→ PROBLEM:
Among the entries below, count the lines holding the string "rooftop". Respond with the number alone.

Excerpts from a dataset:
-----
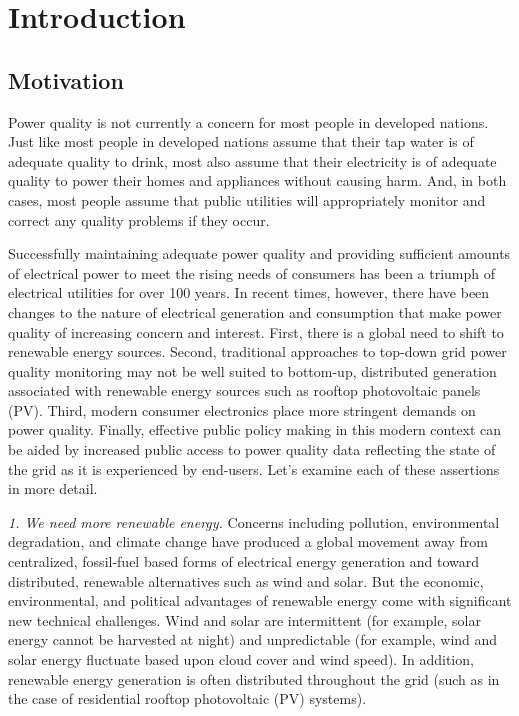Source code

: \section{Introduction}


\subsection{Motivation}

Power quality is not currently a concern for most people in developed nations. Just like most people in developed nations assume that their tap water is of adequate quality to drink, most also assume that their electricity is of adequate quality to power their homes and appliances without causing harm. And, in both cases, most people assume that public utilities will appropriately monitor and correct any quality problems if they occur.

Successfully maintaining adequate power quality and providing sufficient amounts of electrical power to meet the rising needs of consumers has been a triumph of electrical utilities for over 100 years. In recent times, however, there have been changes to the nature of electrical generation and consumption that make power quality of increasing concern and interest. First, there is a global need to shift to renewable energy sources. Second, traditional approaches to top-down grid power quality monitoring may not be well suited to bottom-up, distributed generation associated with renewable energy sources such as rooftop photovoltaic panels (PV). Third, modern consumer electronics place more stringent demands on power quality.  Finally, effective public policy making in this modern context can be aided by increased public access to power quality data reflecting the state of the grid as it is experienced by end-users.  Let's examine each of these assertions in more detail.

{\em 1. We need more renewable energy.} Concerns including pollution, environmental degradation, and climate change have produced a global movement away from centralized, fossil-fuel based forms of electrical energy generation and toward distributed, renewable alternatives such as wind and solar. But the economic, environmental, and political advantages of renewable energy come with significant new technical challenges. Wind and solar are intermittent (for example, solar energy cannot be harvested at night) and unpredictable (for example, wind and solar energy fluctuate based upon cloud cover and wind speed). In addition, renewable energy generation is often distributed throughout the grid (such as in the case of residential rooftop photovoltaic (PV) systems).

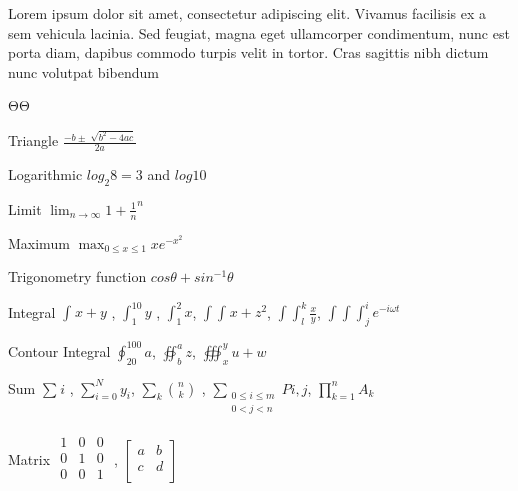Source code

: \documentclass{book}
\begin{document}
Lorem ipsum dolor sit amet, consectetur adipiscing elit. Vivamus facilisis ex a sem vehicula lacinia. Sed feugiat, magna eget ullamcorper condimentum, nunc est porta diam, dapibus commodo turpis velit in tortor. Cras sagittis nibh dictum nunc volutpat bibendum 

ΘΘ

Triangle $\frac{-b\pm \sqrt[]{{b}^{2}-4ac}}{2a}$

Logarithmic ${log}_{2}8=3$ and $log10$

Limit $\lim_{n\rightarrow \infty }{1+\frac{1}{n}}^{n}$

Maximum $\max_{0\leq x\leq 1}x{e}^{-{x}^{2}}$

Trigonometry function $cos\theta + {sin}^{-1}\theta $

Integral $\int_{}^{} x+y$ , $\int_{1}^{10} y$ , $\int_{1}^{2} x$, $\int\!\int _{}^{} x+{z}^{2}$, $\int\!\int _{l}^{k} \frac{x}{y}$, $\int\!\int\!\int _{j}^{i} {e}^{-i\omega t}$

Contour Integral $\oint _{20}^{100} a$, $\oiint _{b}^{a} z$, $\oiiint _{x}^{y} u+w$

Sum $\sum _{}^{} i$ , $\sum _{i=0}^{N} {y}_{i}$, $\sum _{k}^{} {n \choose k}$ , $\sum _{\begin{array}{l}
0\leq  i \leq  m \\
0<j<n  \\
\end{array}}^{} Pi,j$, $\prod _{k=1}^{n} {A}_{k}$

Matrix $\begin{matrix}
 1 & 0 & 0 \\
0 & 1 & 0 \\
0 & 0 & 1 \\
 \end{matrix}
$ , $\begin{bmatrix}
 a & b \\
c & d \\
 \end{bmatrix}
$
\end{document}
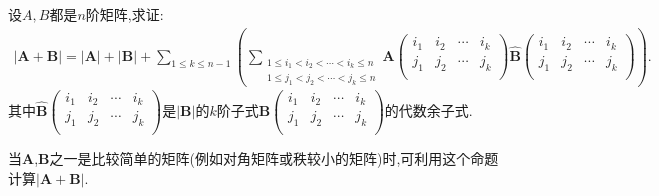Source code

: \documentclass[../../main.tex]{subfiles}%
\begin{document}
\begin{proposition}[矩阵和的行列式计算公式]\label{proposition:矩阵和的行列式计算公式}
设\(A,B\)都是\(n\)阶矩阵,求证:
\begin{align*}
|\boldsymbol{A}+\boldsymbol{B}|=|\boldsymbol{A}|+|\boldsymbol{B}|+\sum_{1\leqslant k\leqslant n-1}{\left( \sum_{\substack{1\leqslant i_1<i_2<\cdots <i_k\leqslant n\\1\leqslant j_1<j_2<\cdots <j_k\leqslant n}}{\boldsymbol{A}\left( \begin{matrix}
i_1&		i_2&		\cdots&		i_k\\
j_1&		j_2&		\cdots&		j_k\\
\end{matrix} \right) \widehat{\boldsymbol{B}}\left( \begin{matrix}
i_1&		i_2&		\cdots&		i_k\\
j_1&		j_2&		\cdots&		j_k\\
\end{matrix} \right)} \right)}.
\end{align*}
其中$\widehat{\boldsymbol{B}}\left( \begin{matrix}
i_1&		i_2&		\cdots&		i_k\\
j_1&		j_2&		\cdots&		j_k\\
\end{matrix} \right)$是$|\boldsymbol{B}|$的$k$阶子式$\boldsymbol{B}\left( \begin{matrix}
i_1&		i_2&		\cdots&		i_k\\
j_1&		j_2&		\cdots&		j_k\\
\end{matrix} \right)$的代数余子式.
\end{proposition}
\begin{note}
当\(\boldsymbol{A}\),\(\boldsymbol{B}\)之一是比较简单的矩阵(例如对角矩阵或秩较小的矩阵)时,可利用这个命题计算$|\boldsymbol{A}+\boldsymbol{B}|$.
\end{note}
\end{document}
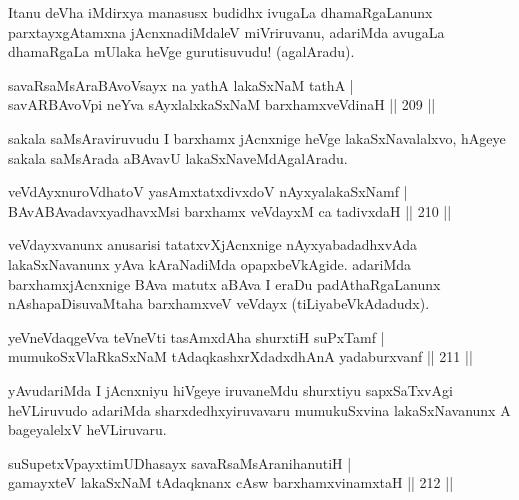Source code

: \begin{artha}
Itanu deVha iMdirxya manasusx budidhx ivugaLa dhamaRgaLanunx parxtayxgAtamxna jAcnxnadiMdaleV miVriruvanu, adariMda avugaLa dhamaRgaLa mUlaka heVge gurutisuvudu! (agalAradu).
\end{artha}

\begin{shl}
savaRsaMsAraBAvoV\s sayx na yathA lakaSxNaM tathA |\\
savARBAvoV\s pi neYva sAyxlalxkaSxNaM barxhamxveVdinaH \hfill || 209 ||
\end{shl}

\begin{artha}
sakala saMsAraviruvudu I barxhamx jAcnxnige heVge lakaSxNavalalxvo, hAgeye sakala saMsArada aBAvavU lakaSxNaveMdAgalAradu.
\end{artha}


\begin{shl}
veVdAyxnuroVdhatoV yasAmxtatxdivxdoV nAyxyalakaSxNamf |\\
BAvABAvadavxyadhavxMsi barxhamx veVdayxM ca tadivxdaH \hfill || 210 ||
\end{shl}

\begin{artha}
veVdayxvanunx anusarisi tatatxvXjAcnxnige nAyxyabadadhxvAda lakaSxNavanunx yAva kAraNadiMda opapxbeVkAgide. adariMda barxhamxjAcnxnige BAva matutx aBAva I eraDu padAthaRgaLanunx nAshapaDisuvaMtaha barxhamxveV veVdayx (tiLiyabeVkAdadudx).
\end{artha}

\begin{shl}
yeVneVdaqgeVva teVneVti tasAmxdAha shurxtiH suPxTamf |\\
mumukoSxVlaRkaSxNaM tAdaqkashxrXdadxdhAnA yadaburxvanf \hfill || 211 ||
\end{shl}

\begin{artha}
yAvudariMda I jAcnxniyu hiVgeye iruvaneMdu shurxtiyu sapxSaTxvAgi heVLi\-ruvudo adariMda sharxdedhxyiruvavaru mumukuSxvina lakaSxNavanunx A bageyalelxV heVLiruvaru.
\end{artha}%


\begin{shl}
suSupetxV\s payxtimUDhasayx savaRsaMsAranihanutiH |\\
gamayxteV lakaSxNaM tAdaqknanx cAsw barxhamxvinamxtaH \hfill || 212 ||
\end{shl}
-----
→ PROBLEM SOLUTION:
2